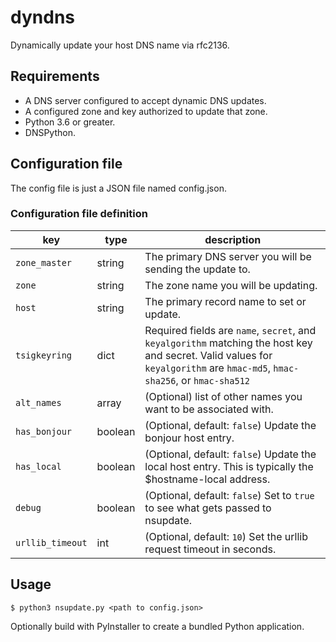# dyndns
Dynamically update your host DNS name via rfc2136.

## Requirements
* A DNS server configured to accept dynamic DNS updates.
* A configured zone and key authorized to update that zone.
* Python 3.6 or greater.
* DNSPython.

## Configuration file
The config file is just a JSON file named config.json.
### Configuration file definition
| key | type | description |
|-----|------|-------------|
| `zone_master` | string | The primary DNS server you will be sending the update to. |
| `zone` | string | The zone name you will be updating. |
| `host` | string | The primary record name to set or update. |
| `tsigkeyring` | dict | Required fields are `name`, `secret`, and `keyalgorithm` matching the host key and secret. Valid values for `keyalgorithm` are `hmac-md5`, `hmac-sha256`, or `hmac-sha512` |
| `alt_names` | array | (Optional) list of other names you want to be associated with. |
| `has_bonjour` | boolean | (Optional, default: `false`) Update the bonjour host entry. |
| `has_local` | boolean | (Optional, default: `false`) Update the local host entry. This is typically the $hostname-local address. |
| `debug` | boolean | (Optional, default: `false`) Set to `true` to see what gets passed to nsupdate. |
| `urllib_timeout` | int | (Optional, default: `10`) Set the urllib request timeout in seconds. |

## Usage
```
$ python3 nsupdate.py <path to config.json>
```

Optionally build with PyInstaller to create a bundled Python application.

---*---

What you have to do:
Beginning at the line with "## Requirements" and stopping after the line with "to nsupdate. |", please write out every line of the data above exactly and nothing else.

Output of the task:
## Requirements
* A DNS server configured to accept dynamic DNS updates.
* A configured zone and key authorized to update that zone.
* Python 3.6 or greater.
* DNSPython.

## Configuration file
The config file is just a JSON file named config.json.
### Configuration file definition
| key | type | description |
|-----|------|-------------|
| `zone_master` | string | The primary DNS server you will be sending the update to. |
| `zone` | string | The zone name you will be updating. |
| `host` | string | The primary record name to set or update. |
| `tsigkeyring` | dict | Required fields are `name`, `secret`, and `keyalgorithm` matching the host key and secret. Valid values for `keyalgorithm` are `hmac-md5`, `hmac-sha256`, or `hmac-sha512` |
| `alt_names` | array | (Optional) list of other names you want to be associated with. |
| `has_bonjour` | boolean | (Optional, default: `false`) Update the bonjour host entry. |
| `has_local` | boolean | (Optional, default: `false`) Update the local host entry. This is typically the $hostname-local address. |
| `debug` | boolean | (Optional, default: `false`) Set to `true` to see what gets passed to nsupdate. |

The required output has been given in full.